DONOVAN, J., concurs.


{¶ 27} The majority misapplies R.C. 2937.36(C) and misconstrues the holding in State v. Ward (1978), 53 Ohio St.2d 40.

{¶ 28} Courts are authorized by Crim.R. 46(A) to release an accused upon the posting of an amount and type of bail set by the court. "Bail" is a form of security such as cash or a bond. Black's Law Dictionary (Seventh Ed.). Crim.R. 46(A)(3) authorizes the court to accept a surety bond as bail. "A surety bond is a contract in which the surety promises the court that it will pay a monetary penalty if the accused who is released on the bond posted by the surety fails to appear in court when ordered." State v. Scherer (1995), 108 Ohio App.3d 586, 590.

{¶ 29} Forfeiture of bail is governed by R.C. 2937.35, which states:

{¶ 30} "Upon the failure of the accused or witness to appear in accordance with its terms the bail may in open court be adjudged forfeit, in whole or in part by the court or magistrate before whom he is to appear. But such court or magistrate may, in its discretion, continue the cause to a later date certain, giving notice of such date to him and the bail depositor or sureties, and adjudge the bail forfeit upon failure to appear at such later date."

{¶ 31} R.C. 2937.35 authorizes the court to do either of two things when a defendant fails to appear when ordered. The court may order the bail he has posted forfeit. Or, the court may instead continue the defendant's appearance to a later date. If it does the latter, the court may adjudge the bail forfeit on that later date if the defendant fails to appear, subject to a condition precedent: the court must first notify the defendant and any surety who has posted his bond as the defendant's bail of the continuance the court ordered.

{¶ 32} R.C. 2937.36(C) imposes a further requirement when the bail the court forfeits is a surety bond posted pursuant to Crim.R. 46(A)(3). The court must notify the defendant and the surety by ordinary mail of an order forfeiting the defendant's bail, "and require each of them to show cause on or before a date certain to be stated in the notice, and which shall be not less than twenty nor more than thirty days from (the) date of mailing the notice, why judgment should not be entered against each of them for the penalty stated in the recognizance." R.C. 2937.36(C).

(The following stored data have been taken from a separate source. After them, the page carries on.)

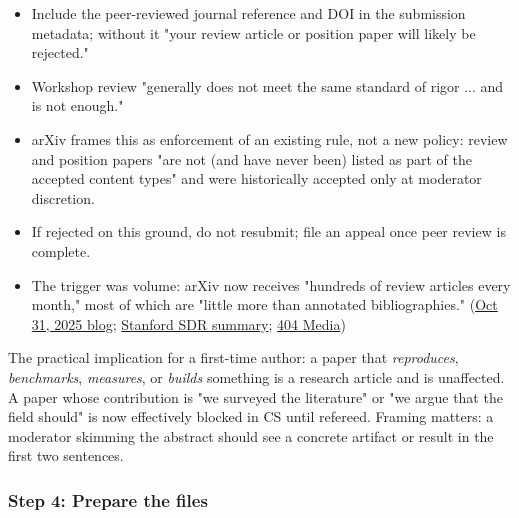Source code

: \documentclass[twocolumn,10pt,letterpaper]{article}
\begin{document}
\begin{itemize}
\setlength{\itemsep}{0pt}
\setlength{\parskip}{0pt}
  \item Include the peer-reviewed journal reference and DOI in the submission metadata; without it "your review article or position paper will likely be rejected."
  \item Workshop review "generally does not meet the same standard of rigor ... and is not enough."
  \item arXiv frames this as enforcement of an existing rule, not a new policy: review and position papers "are not (and have never been) listed as part of the accepted content types" and were historically accepted only at moderator discretion.
  \item If rejected on this ground, do not resubmit; file an appeal once peer review is complete.
  \item The trigger was volume: arXiv now receives "hundreds of review articles every month," most of which are "little more than annotated bibliographies." (\href{https://blog.arxiv.org/2025/10/31/attention-authors-updated-practice-for-review-articles-and-position-papers-in-arxiv-cs-category/}{Oct 31, 2025 blog}; \href{https://sdr.library.stanford.edu/news/arxiv-policy-change-impacts-computer-science-authors}{Stanford SDR summary}; \href{https://www.404media.co/arxiv-changes-rules-after-getting-spammed-with-ai-generated-research-papers/}{404 Media})
\end{itemize}

The practical implication for a first-time author: a paper that \textit{reproduces}, \textit{benchmarks}, \textit{measures}, or \textit{builds} something is a research article and is unaffected. A paper whose contribution is "we surveyed the literature" or "we argue that the field should" is now effectively blocked in CS until refereed. Framing matters: a moderator skimming the abstract should see a concrete artifact or result in the first two sentences.


\subsubsection{Step 4: Prepare the files}
\end{document}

If the defendant is not produced or good cause for his previous non-appearance is not shown within the time prescribed, "the court . . . shall thereupon enter judgment against the sureties . . . so notified, in such amount, not exceeding the penalty of the bond, as has been set in the adjudication of the forfeiture, and shall award execution therefor as in civil cases."

{¶ 33} From the foregoing, several facts are clear, or should be. A "bail" conditions a defendant's release, but it is not the bond. A surety's bond instead secures the bail. Also, it is the "bail" that is forfeited, not the bond. Rather, after a bail forfeiture, a judgment is entered on the bond against the surety as a penalty, in the amount of the bail that was ordered forfeit. The majority's analysis ignore those distinctions, leading it to misconstrue the law applicable to them.

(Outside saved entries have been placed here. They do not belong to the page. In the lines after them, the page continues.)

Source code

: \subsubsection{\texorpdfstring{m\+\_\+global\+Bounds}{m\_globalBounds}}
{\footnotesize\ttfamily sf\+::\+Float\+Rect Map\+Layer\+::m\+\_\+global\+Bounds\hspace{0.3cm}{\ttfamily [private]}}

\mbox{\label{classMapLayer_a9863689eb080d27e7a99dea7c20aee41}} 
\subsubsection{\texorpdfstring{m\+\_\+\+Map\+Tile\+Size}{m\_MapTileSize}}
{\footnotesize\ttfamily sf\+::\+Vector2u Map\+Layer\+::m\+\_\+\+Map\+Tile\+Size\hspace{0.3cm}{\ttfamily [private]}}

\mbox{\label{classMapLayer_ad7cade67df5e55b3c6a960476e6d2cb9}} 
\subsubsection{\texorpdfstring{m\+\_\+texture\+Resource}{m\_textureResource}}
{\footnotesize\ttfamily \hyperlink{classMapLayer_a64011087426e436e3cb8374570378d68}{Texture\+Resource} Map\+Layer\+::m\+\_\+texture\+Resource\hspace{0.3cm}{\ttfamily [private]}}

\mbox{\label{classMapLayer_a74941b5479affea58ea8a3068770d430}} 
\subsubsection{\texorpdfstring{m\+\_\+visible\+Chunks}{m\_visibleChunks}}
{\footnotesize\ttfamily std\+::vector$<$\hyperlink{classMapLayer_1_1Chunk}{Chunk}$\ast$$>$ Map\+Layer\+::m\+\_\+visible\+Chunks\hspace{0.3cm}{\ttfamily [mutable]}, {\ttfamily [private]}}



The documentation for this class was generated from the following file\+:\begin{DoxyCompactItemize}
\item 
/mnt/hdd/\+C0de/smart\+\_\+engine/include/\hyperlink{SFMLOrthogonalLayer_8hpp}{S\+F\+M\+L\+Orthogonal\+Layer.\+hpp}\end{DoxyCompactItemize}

{¶ 34} In the present case, when the Defendant failed to appear as ordered on March 16, 2006, the court notified the surety by letter that the Defendant's appearance was continued to June 15, 2006, and that a forfeiture would then be ordered if the Defendant failed to appear. That is a procedure contemplated by R.C. 2937.35. When the Defendant failed to appear, the court on June 19, 2006, ordered the Defendant's bail forfeit, also in accordance with R.C. 2937.35. The problem is that, in that same judgment, the court also entered judgment against the surety on its bond, absent the prior notice mandated by R.C. 2937.36(C).

{¶ 35} In State v. Ward, the court ordered a bail forfeit for the accused's nonappearance, and two months later entered judgment against the surety on its bond. The court failed to provide the surety the prior notice and opportunity mandated by R.C. 2937.36(C). However, the judgment against the surety in Ward also provided: "It is further ordered that the surety herein shall produce the body of said defendant within 20 days of this date or said judgment shall be final."

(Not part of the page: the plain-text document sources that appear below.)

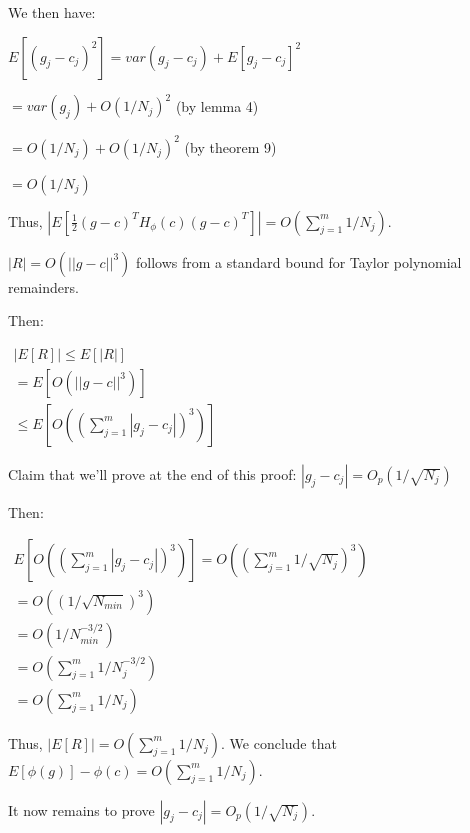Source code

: \documentclass{article}
\begin{document}
We then have:

$\displaystyle E\left[\left( g_{j} -c_{j}\right)^{2}\right] =var\left( g_{j} -c_{j}\right) +E\left[ g_{j} -c_{j}\right]^{2}$

$\displaystyle =var\left( g_{j}\right) +O\left( 1/N_{j}\right)^{2}$ (by lemma 4)

$\displaystyle =O\left( 1/N_{j}\right) +O\left( 1/N_{j}\right)^{2}$ (by theorem 9)

$\displaystyle =O\left( 1/N_{j}\right)$

Thus, $\displaystyle |E\left[\frac{1}{2}\left( g-c\right)^{T} H_{\phi }\left( c\right)\left( g-c\right)^{T}\right] |=O\left(\sum _{j=1}^{m} 1/N_{j}\right)$.

$\displaystyle |R|=O\left( ||g-c||^{3}\right)$ follows from a standard bound for Taylor polynomial remainders.

Then:

$\displaystyle \begin{array}{l}
|E\left[ R\right] |\leqslant E\left[ |R|\right]\\
=E\left[ O\left( ||g-c||^{3}\right)\right]\\
\leqslant E\left[ O\left(\left(\sum _{j=1}^{m} |g_{j} -c_{j} |\right)^{3}\right)\right]
\end{array}$

Claim that we'll prove at the end of this proof: $\displaystyle |g_{j} -c_{j} |=O_{p}\left( 1/\sqrt{N_{j}}\right)$

Then:

$\displaystyle  \begin{array}{l}
E\left[ O\left(\left(\sum _{j=1}^{m} |g_{j} -c_{j} |\right)^{3}\right)\right] =O\left(\left(\sum _{j=1}^{m} 1/\sqrt{N_{j}}\right)^{3}\right)\\
=O\left(\left( 1/\sqrt{N_{min}}\right)^{3}\right)\\
=O\left( 1/N_{min}^{-3/2}\right)\\
=O\left(\sum _{j=1}^{m} 1/N_{j}^{-3/2}\right)\\
=O\left(\sum _{j=1}^{m} 1/N_{j}\right)
\end{array}$

Thus, $\displaystyle |E\left[ R\right] |=O\left(\sum _{j=1}^{m} 1/N_{j}\right)$. We conclude that $\displaystyle E\left[ \phi \left( g\right)\right] -\phi \left( c\right) =O\left(\sum _{j=1}^{m} 1/N_{j}\right)$.

It now remains to prove $\displaystyle |g_{j} -c_{j} |=O_{p}\left( 1/\sqrt{N_{j}}\right)$.
\end{document}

{¶ 36} The surety in Ward failed to produce the body of the accused within the time provided. On appeal from the judgment on its bond, the surety argued that the court's failure to provide the prior notice and opportunity required by R.C. 2937.36(C) was itself "good cause" for the surety's failure. The Court of Appeals rej ected that contention, stating: "The good cause contemplated goes to the presentation of good and sufficient reasons for the nonappearance, not good and sufficient reasons why the surety could not locate the defendant." Ward, at p. 42. The court further "noted that the (surety) was notified of the court's order pursuant to the statute." Id. On review, the Supreme Court approved and adopted the decision of the Court of Appeals.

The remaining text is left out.